B. Irregularities in Panchnama
Minor irregularities or omissions in a Panchnama may not necessarily render it entirely useless or inadmissible, especially if the core facts are otherwise satisfactorily proved. For instance, in Kuber Tobacco Products Ltd. v. Commissioner Of C. Ex., Delhi (CESTAT, 2012) [10], it was held in a CESTAT matter that non-mentioning of certain details of the premises did not discredit the Panchnama. However, significant flaws or non-compliance with mandatory procedural requirements can severely undermine its evidentiary value and even the legitimacy of the search itself. State Of Punjab v. Balbir Singh (1994 SCC CRI 634, Supreme Court Of India, 1994) [3], dealing with the NDPS Act, emphasized that non-compliance with mandatory provisions (like Section 50) can vitiate a trial. Conversely, State Of H.P v. Pirthi Chand And Another (Supreme Court Of India, 1995) [18] observed that an illegal search does not automatically render the recovery of articles irrelevant or inadmissible, but the evidence must be scanned with care. The court in Motilal Gajarbhai Chasisiya [23] found an identification parade Panchnama lacking due to procedural deficiencies, weakening its value.
C. The Importance of Due Process
The entire process of preparing a Panchnama is rooted in the principles of due process and fair play. As underscored in Achyutrao Dattatraya v. The State Of Maharashtra [17], "it is essential that the requisite procedural precautions be adhered to at all stages relating to the recording of the panchanama in question." Any deviation that casts doubt on the genuineness or accuracy of the Panchnama can have serious repercussions for the prosecution's case, as the Panchnama is often a cornerstone of evidence relating to searches, seizures, and discoveries.
VI. Conclusion
In conclusion, the legal position in Indian criminal jurisprudence predominantly treats the Panchnama not as substantive evidence in itself, but as a contemporaneous record whose contents must be proved by the substantive testimony of the Panch witnesses (or other competent witnesses) in court.

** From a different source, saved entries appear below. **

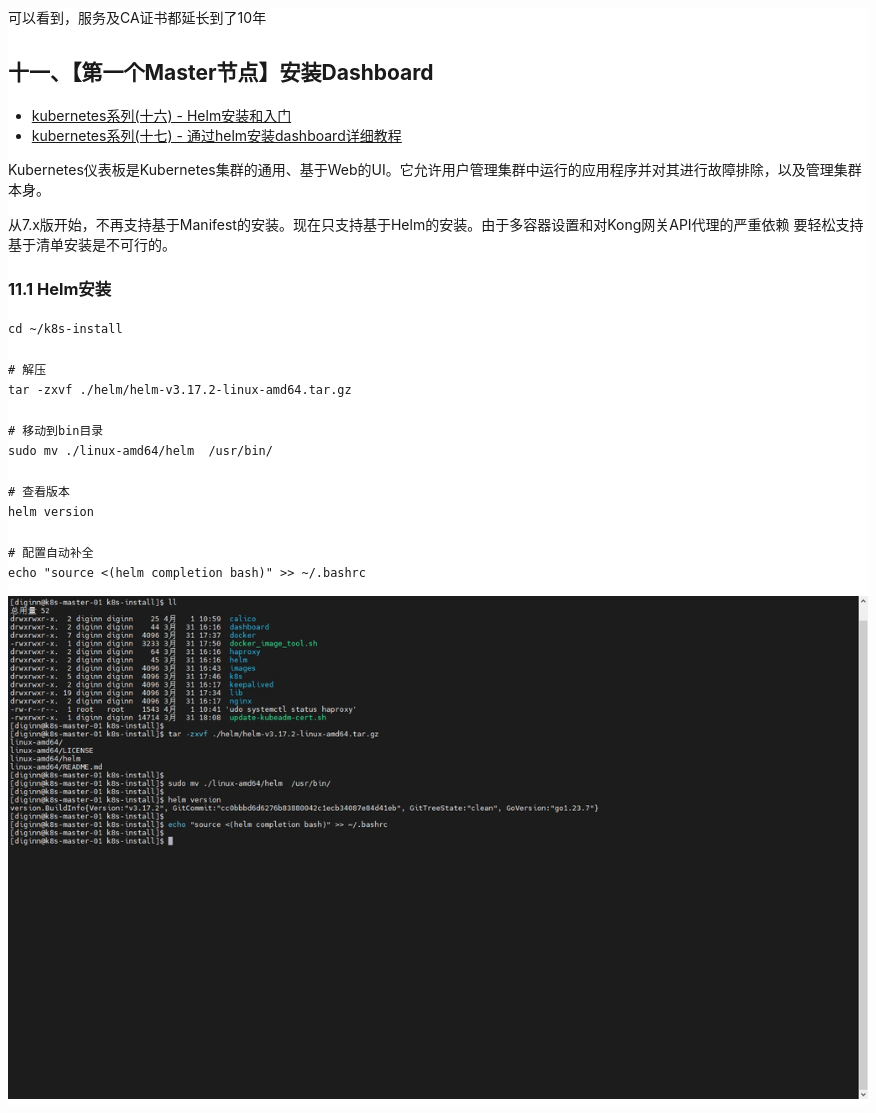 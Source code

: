 可以看到，服务及CA证书都延长到了10年

## 十一、【第一个Master节点】安装Dashboard
- [kubernetes系列(十六) - Helm安装和入门](https://www.cnblogs.com/baoshu/p/13296659.html)
- [kubernetes系列(十七) - 通过helm安装dashboard详细教程](https://www.cnblogs.com/baoshu/p/13326480.html)

Kubernetes仪表板是Kubernetes集群的通用、基于Web的UI。它允许用户管理集群中运行的应用程序并对其进行故障排除，以及管理集群本身。

从7.x版开始，不再支持基于Manifest的安装。现在只支持基于Helm的安装。由于多容器设置和对Kong网关API代理的严重依赖 要轻松支持基于清单安装是不可行的。

### 11.1 Helm安装
```shell
cd ~/k8s-install

# 解压
tar -zxvf ./helm/helm-v3.17.2-linux-amd64.tar.gz

# 移动到bin目录
sudo mv ./linux-amd64/helm  /usr/bin/

# 查看版本
helm version

# 配置自动补全
echo "source <(helm completion bash)" >> ~/.bashrc

```
![](./img/6//Helm安装1.png)
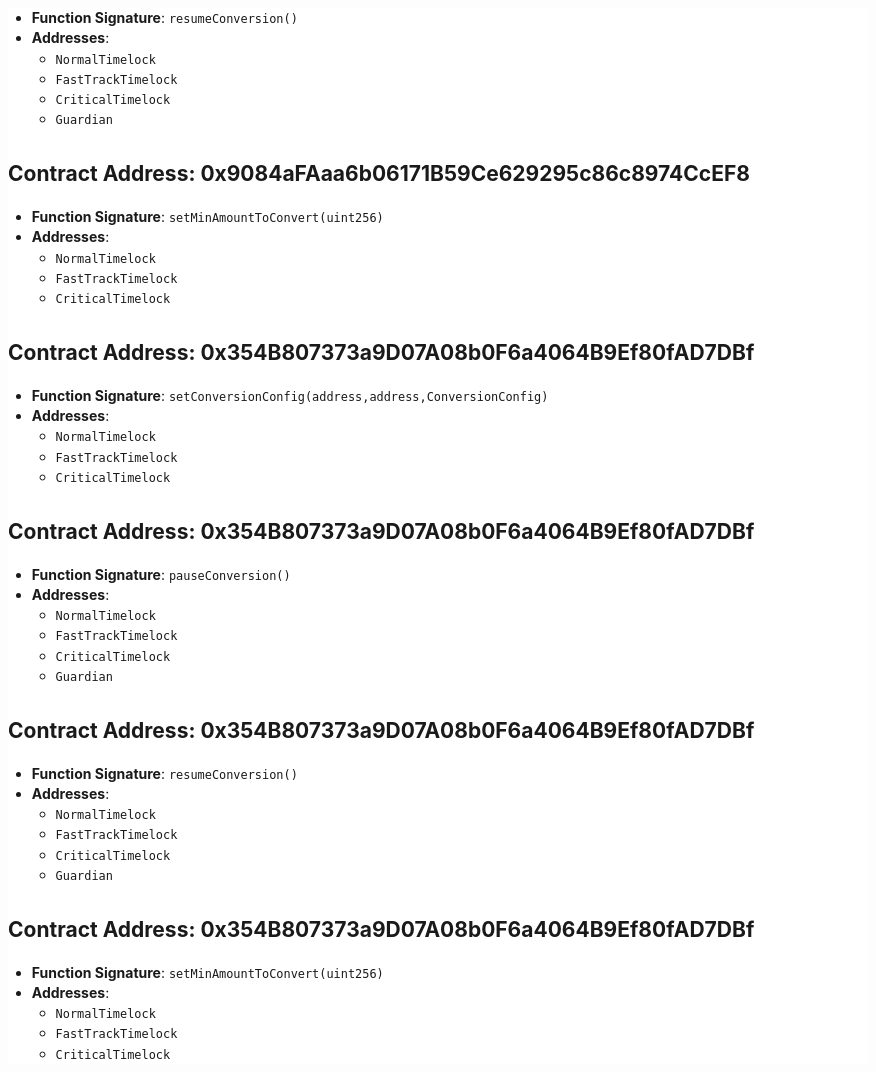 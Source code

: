 - **Function Signature**: `resumeConversion()`
- **Addresses**:
  - `NormalTimelock`
  - `FastTrackTimelock`
  - `CriticalTimelock`
  - `Guardian`

## Contract Address: 0x9084aFAaa6b06171B59Ce629295c86c8974CcEF8

- **Function Signature**: `setMinAmountToConvert(uint256)`
- **Addresses**:
  - `NormalTimelock`
  - `FastTrackTimelock`
  - `CriticalTimelock`

## Contract Address: 0x354B807373a9D07A08b0F6a4064B9Ef80fAD7DBf

- **Function Signature**: `setConversionConfig(address,address,ConversionConfig)`
- **Addresses**:
  - `NormalTimelock`
  - `FastTrackTimelock`
  - `CriticalTimelock`

## Contract Address: 0x354B807373a9D07A08b0F6a4064B9Ef80fAD7DBf

- **Function Signature**: `pauseConversion()`
- **Addresses**:
  - `NormalTimelock`
  - `FastTrackTimelock`
  - `CriticalTimelock`
  - `Guardian`

## Contract Address: 0x354B807373a9D07A08b0F6a4064B9Ef80fAD7DBf

- **Function Signature**: `resumeConversion()`
- **Addresses**:
  - `NormalTimelock`
  - `FastTrackTimelock`
  - `CriticalTimelock`
  - `Guardian`

## Contract Address: 0x354B807373a9D07A08b0F6a4064B9Ef80fAD7DBf

- **Function Signature**: `setMinAmountToConvert(uint256)`
- **Addresses**:
  - `NormalTimelock`
  - `FastTrackTimelock`
  - `CriticalTimelock`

Its primary evidentiary function is corroborative, lending credence to the oral depositions of those who witnessed the events it documents, under Section 157 of the Indian Evidence Act. While a Panchnama is a document of considerable importance in criminal investigations, ensuring transparency and providing a detailed account of investigative steps like searches and seizures, its contents do not become automatically proved merely by its production before the court.
The value and weight attached to a Panchnama are contingent upon several factors: the credibility and independence of the Panch witnesses, the consistency of their court testimony with the Panchnama's contents, the meticulousness with which the Panchnama has been prepared, and the adherence to statutory procedures, particularly those enshrined in Section 100 CrPC. While certain tribunals or specific legislative contexts might appear to accord it a more direct evidentiary role, the overarching principle in criminal trials, as laid down by the Supreme Court, is that the substantive proof of the facts mentioned in a Panchnama comes from the mouths of the witnesses who depose in court, not from the document per se. The Panchnama remains an indispensable tool for the administration of criminal justice, but its evidentiary status must be correctly understood within the established framework of Indian evidence law.